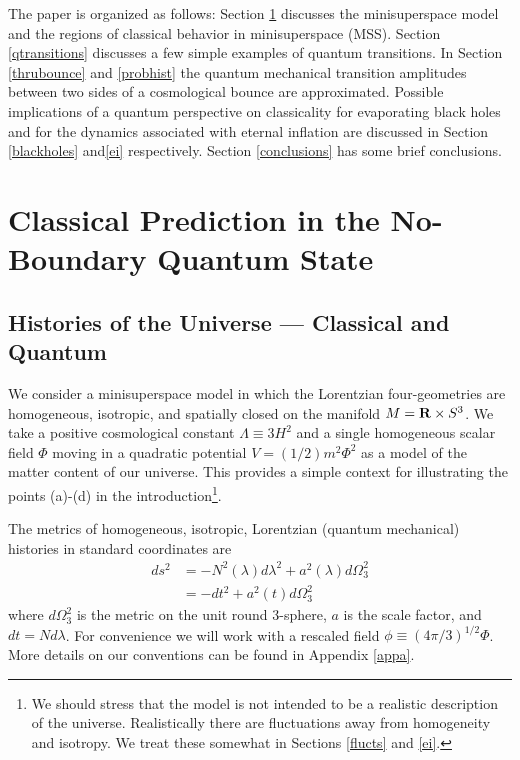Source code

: \documentclass[prd,floats,superscriptaddress,eqsecnum,floatfix,nofootinbib,12pt]{revtex4}
\def\ah{a}
\def\Nh{N}
\def\jf{}
\def\j2{}
\def\tf{}
\begin{document}
The paper is organized as follows: Section \ref{model} discusses the minisuperspace model and the regions of classical behavior in minisuperspace (MSS). Section \ref{qtransitions} discusses a few simple examples of quantum transitions. In Section \ref{thrubounce} and \ref{probhist} the quantum mechanical transition amplitudes between two sides of a cosmological bounce are approximated. Possible implications of a quantum perspective on classicality for evaporating black holes and for the dynamics associated with eternal inflation are discussed in Section \ref{blackholes} and\ref{ei} {\j2 respectively.}  Section \ref{conclusions} has some brief conclusions. 

\section{Classical Prediction in the No-Boundary Quantum State}
\label{model}

\subsection{Histories of the Universe --- Classical and Quantum}
\label{histories}

We consider a minisuperspace model in which the Lorentzian four-geometries are homogeneous, isotropic, and spatially closed on the manifold $M={\bf R}\times S^3$. {\tf We take a positive cosmological constant $\Lambda \equiv 3H^2$ and a single homogeneous scalar field $\Phi$ moving in a quadratic potential $V=(1/2) m^2\Phi^2$ as a model of the matter content of our universe.} This provides a simple {\tf context} for illustrating the points (a)-(d) in the introduction\footnote{\jf We should stress that the model is not intended to be a realistic description of the universe. Realistically there are fluctuations away from homogeneity and isotropy. We treat these somewhat in Sections \ref{flucts} and \ref{ei}.}.

The metrics of homogeneous, isotropic, Lorentzian (quantum mechanical) histories in standard coordinates are 
\begin{subequations} 
\begin{align}
ds^2 &= -\Nh^2(\lambda) d\lambda^2 + \ah^2(\lambda) d\Omega^2_3  \\
           &=-dt^2  +\ah^2(t) d\Omega^2_3 
\label{homoiso}
\end{align}
\end{subequations}
where $d\Omega^2_3$ is the metric on the unit round 3-sphere, $\ah$ is the scale factor, and $dt=Nd\lambda$.  For convenience we will work with a rescaled field $\phi\equiv(4\pi/3)^{1/2}\Phi$. More details on our conventions can be found in Appendix \ref{appa}.
\end{document}
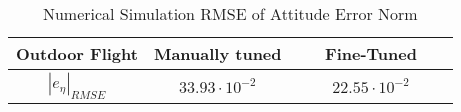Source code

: \begin{table}[h!]
\centering
\caption{Numerical Simulation RMSE of Attitude Error Norm}
\label{table:RMSE_Out}
\begin{tabular}{c|c|c}
\textbf{Outdoor Flight} & \textbf{ Manually tuned} & \textbf{\ \ \ Fine-Tuned\ \ \ } \\
\hline
$|e_{\eta}|_{RMSE}$ & $33.93\cdot 10^{-2}$ &  $22.55\cdot 10^{-2}$
\end{tabular}
\end{table}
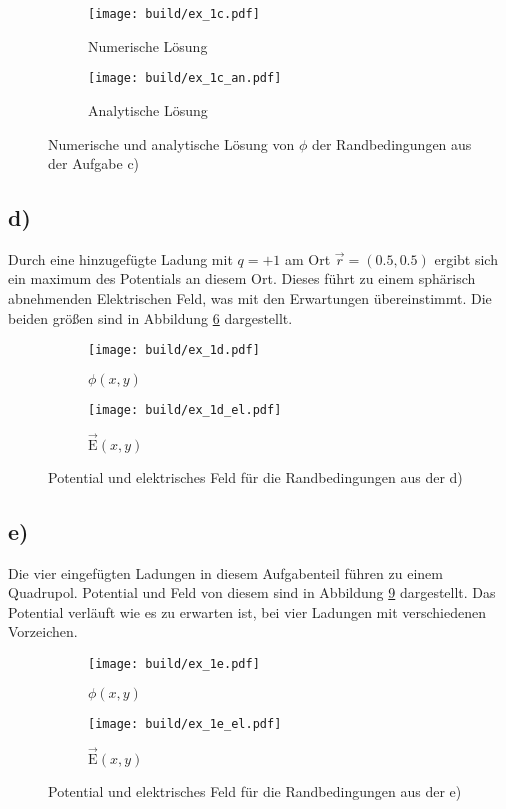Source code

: \begin{figure}
    \begin{subfigure}{0.48\textwidth}
        \centering
        \texttt{[image: build/ex\_1c.pdf]}
        \caption{Numerische Lösung}
        \label{fig:1c}
    \end{subfigure}
    \hfill
    \begin{subfigure}{0.48\textwidth}
        \centering
        \texttt{[image: build/ex\_1c\_an.pdf]}
        \caption{Analytische Lösung}
        \label{fig:1ce}
    \end{subfigure}
    \caption{Numerische und analytische Lösung von $\phi$ der Randbedingungen aus der Aufgabe c)}
    \label{fig:1cg}
\end{figure}



\FloatBarrier
\subsection*{d)}
Durch eine hinzugefügte Ladung mit $q = +1$ am Ort $\vec{r} = (0.5, 0.5)$ ergibt sich ein maximum des Potentials an diesem Ort.
Dieses führt zu einem sphärisch abnehmenden Elektrischen Feld, was mit den Erwartungen übereinstimmt. Die beiden größen sind in Abbildung \ref{fig:1dg} dargestellt.
\begin{figure}
    \begin{subfigure}{0.48\textwidth}
        \centering
        \texttt{[image: build/ex\_1d.pdf]}
        \caption{$\phi(x,y)$}
        \label{fig:1d}
    \end{subfigure}
    \hfill
    \begin{subfigure}{0.48\textwidth}
        \centering
        \texttt{[image: build/ex\_1d\_el.pdf]}
        \caption{$\vec{\text{E}}(x,y)$}
        \label{fig:1de}
    \end{subfigure}
    \caption{Potential und elektrisches Feld für die Randbedingungen aus der d)}
    \label{fig:1dg}
\end{figure}
\FloatBarrier
\subsection*{e)}
Die vier eingefügten Ladungen in diesem Aufgabenteil führen zu einem Quadrupol. 
Potential und Feld von diesem sind in Abbildung \ref{fig:1eg} dargestellt.
Das Potential verläuft wie es zu erwarten ist, bei vier Ladungen mit verschiedenen Vorzeichen.

\begin{figure}
    \begin{subfigure}{0.48\textwidth}
        \centering
        \texttt{[image: build/ex\_1e.pdf]}
        \caption{$\phi(x,y)$}
        \label{fig:1e}
    \end{subfigure}
    \hfill
    \begin{subfigure}{0.48\textwidth}
        \centering
        \texttt{[image: build/ex\_1e\_el.pdf]}
        \caption{$\vec{\text{E}}(x,y)$}
        \label{fig:1ee}
    \end{subfigure}
    \caption{Potential und elektrisches Feld für die Randbedingungen aus der e)}
    \label{fig:1eg}
\end{figure}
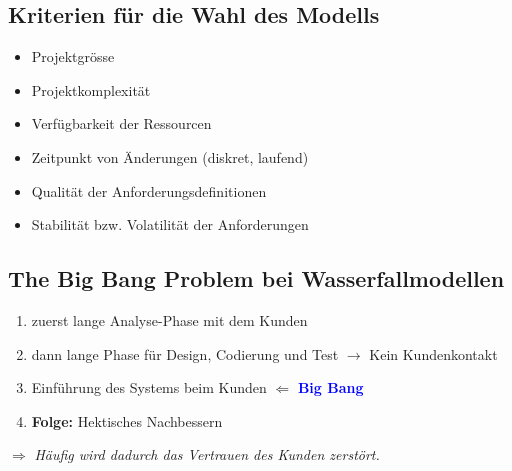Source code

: \begin{multicols}{2}
\subsection{Kriterien für die Wahl des Modells}
\begin{itemize}
	\item Projektgrösse
	\item Projektkomplexität
	\item Verfügbarkeit der Ressourcen
	\item Zeitpunkt von Änderungen (diskret, laufend)
	\item Qualität der Anforderungsdefinitionen
	\item Stabilität bzw. Volatilität der Anforderungen
\end{itemize}

\subsection{The Big Bang Problem bei \newline Wasserfallmodellen}
\begin{enumerate}
	\item zuerst lange Analyse-Phase mit dem Kunden
	\item dann lange Phase für Design, Codierung und Test \newline $\rightarrow$ Kein Kundenkontakt
	\item Einführung des Systems beim Kunden $\Leftarrow$ \textcolor{blue}{\textbf{Big Bang}} 
	\item \textbf{Folge:} Hektisches Nachbessern
\end{enumerate}
$\Rightarrow$ \textit{Häufig wird dadurch das Vertrauen des Kunden zerstört.}
\end{multicols}
\clearpage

#### [DIRECTIONS]
Could you reproduce the records above exactly, leaving out every picture?

#### [OUTPUT OF THE EXERCISE]
Source code

: \documentclass[prd,floats,superscriptaddress,eqsecnum,floatfix,nofootinbib,12pt]{revtex4}
\def\ah{a}
\def\Nh{N}
\def\jf{}
\def\j2{}
\def\tf{}
\begin{document}
The paper is organized as follows: Section \ref{model} discusses the minisuperspace model and the regions of classical behavior in minisuperspace (MSS). Section \ref{qtransitions} discusses a few simple examples of quantum transitions. In Section \ref{thrubounce} and \ref{probhist} the quantum mechanical transition amplitudes between two sides of a cosmological bounce are approximated. Possible implications of a quantum perspective on classicality for evaporating black holes and for the dynamics associated with eternal inflation are discussed in Section \ref{blackholes} and\ref{ei} {\j2 respectively.}  Section \ref{conclusions} has some brief conclusions. 

\section{Classical Prediction in the No-Boundary Quantum State}
\label{model}

\subsection{Histories of the Universe --- Classical and Quantum}
\label{histories}

We consider a minisuperspace model in which the Lorentzian four-geometries are homogeneous, isotropic, and spatially closed on the manifold $M={\bf R}\times S^3$. {\tf We take a positive cosmological constant $\Lambda \equiv 3H^2$ and a single homogeneous scalar field $\Phi$ moving in a quadratic potential $V=(1/2) m^2\Phi^2$ as a model of the matter content of our universe.} This provides a simple {\tf context} for illustrating the points (a)-(d) in the introduction\footnote{\jf We should stress that the model is not intended to be a realistic description of the universe. Realistically there are fluctuations away from homogeneity and isotropy. We treat these somewhat in Sections \ref{flucts} and \ref{ei}.}.

The metrics of homogeneous, isotropic, Lorentzian (quantum mechanical) histories in standard coordinates are 
\begin{subequations} 
\begin{align}
ds^2 &= -\Nh^2(\lambda) d\lambda^2 + \ah^2(\lambda) d\Omega^2_3  \\
           &=-dt^2  +\ah^2(t) d\Omega^2_3 
\label{homoiso}
\end{align}
\end{subequations}
where $d\Omega^2_3$ is the metric on the unit round 3-sphere, $\ah$ is the scale factor, and $dt=Nd\lambda$.  For convenience we will work with a rescaled field $\phi\equiv(4\pi/3)^{1/2}\Phi$. More details on our conventions can be found in Appendix \ref{appa}.
\end{document}
Source code

: \begin{table}[h!]
\centering
\caption{Numerical Simulation RMSE of Attitude Error Norm}
\label{table:RMSE_Out}
\begin{tabular}{c|c|c}
\textbf{Outdoor Flight} & \textbf{ Manually tuned} & \textbf{\ \ \ Fine-Tuned\ \ \ } \\
\hline
$|e_{\eta}|_{RMSE}$ & $33.93\cdot 10^{-2}$ &  $22.55\cdot 10^{-2}$
\end{tabular}
\end{table}
Source code

: \begin{figure}
    \begin{subfigure}{0.48\textwidth}
        \centering
        \texttt{[image: build/ex\_1c.pdf]}
        \caption{Numerische Lösung}
        \label{fig:1c}
    \end{subfigure}
    \hfill
    \begin{subfigure}{0.48\textwidth}
        \centering
        \texttt{[image: build/ex\_1c\_an.pdf]}
        \caption{Analytische Lösung}
        \label{fig:1ce}
    \end{subfigure}
    \caption{Numerische und analytische Lösung von $\phi$ der Randbedingungen aus der Aufgabe c)}
    \label{fig:1cg}
\end{figure}



\FloatBarrier
\subsection*{d)}
Durch eine hinzugefügte Ladung mit $q = +1$ am Ort $\vec{r} = (0.5, 0.5)$ ergibt sich ein maximum des Potentials an diesem Ort.
Dieses führt zu einem sphärisch abnehmenden Elektrischen Feld, was mit den Erwartungen übereinstimmt. Die beiden größen sind in Abbildung \ref{fig:1dg} dargestellt.
\begin{figure}
    \begin{subfigure}{0.48\textwidth}
        \centering
        \texttt{[image: build/ex\_1d.pdf]}
        \caption{$\phi(x,y)$}
        \label{fig:1d}
    \end{subfigure}
    \hfill
    \begin{subfigure}{0.48\textwidth}
        \centering
        \texttt{[image: build/ex\_1d\_el.pdf]}
        \caption{$\vec{\text{E}}(x,y)$}
        \label{fig:1de}
    \end{subfigure}
    \caption{Potential und elektrisches Feld für die Randbedingungen aus der d)}
    \label{fig:1dg}
\end{figure}
\FloatBarrier
\subsection*{e)}
Die vier eingefügten Ladungen in diesem Aufgabenteil führen zu einem Quadrupol. 
Potential und Feld von diesem sind in Abbildung \ref{fig:1eg} dargestellt.
Das Potential verläuft wie es zu erwarten ist, bei vier Ladungen mit verschiedenen Vorzeichen.

\begin{figure}
    \begin{subfigure}{0.48\textwidth}
        \centering
        \texttt{[image: build/ex\_1e.pdf]}
        \caption{$\phi(x,y)$}
        \label{fig:1e}
    \end{subfigure}
    \hfill
    \begin{subfigure}{0.48\textwidth}
        \centering
        \texttt{[image: build/ex\_1e\_el.pdf]}
        \caption{$\vec{\text{E}}(x,y)$}
        \label{fig:1ee}
    \end{subfigure}
    \caption{Potential und elektrisches Feld für die Randbedingungen aus der e)}
    \label{fig:1eg}
\end{figure}
Source code

: \begin{multicols}{2}
\subsection{Kriterien für die Wahl des Modells}
\begin{itemize}
	\item Projektgrösse
	\item Projektkomplexität
	\item Verfügbarkeit der Ressourcen
	\item Zeitpunkt von Änderungen (diskret, laufend)
	\item Qualität der Anforderungsdefinitionen
	\item Stabilität bzw. Volatilität der Anforderungen
\end{itemize}

\subsection{The Big Bang Problem bei \newline Wasserfallmodellen}
\begin{enumerate}
	\item zuerst lange Analyse-Phase mit dem Kunden
	\item dann lange Phase für Design, Codierung und Test \newline $\rightarrow$ Kein Kundenkontakt
	\item Einführung des Systems beim Kunden $\Leftarrow$ \textcolor{blue}{\textbf{Big Bang}} 
	\item \textbf{Folge:} Hektisches Nachbessern
\end{enumerate}
$\Rightarrow$ \textit{Häufig wird dadurch das Vertrauen des Kunden zerstört.}
\end{multicols}
\clearpage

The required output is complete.